Exercise details - Search the records below for the string "comps" and copy each line where it turns up.

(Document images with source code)
☆ ☆ ☆
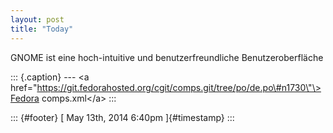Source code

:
 ```yaml
---
layout: post
title: "Today"
---
```



GNOME ist eine hoch-intuitive und benutzerfreundliche Benutzeroberfläche

::: {.caption}
--- \<a
href=\"https://git.fedorahosted.org/cgit/comps.git/tree/po/de.po\#n1730\"\>Fedora
comps.xml\</a\>
:::

::: {#footer}
[ May 13th, 2014 6:40pm ]{#timestamp}
:::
☆ ☆ ☆
Task result -
href=\"https://git.fedorahosted.org/cgit/comps.git/tree/po/de.po\#n1730\"\>Fedora
comps.xml\</a\>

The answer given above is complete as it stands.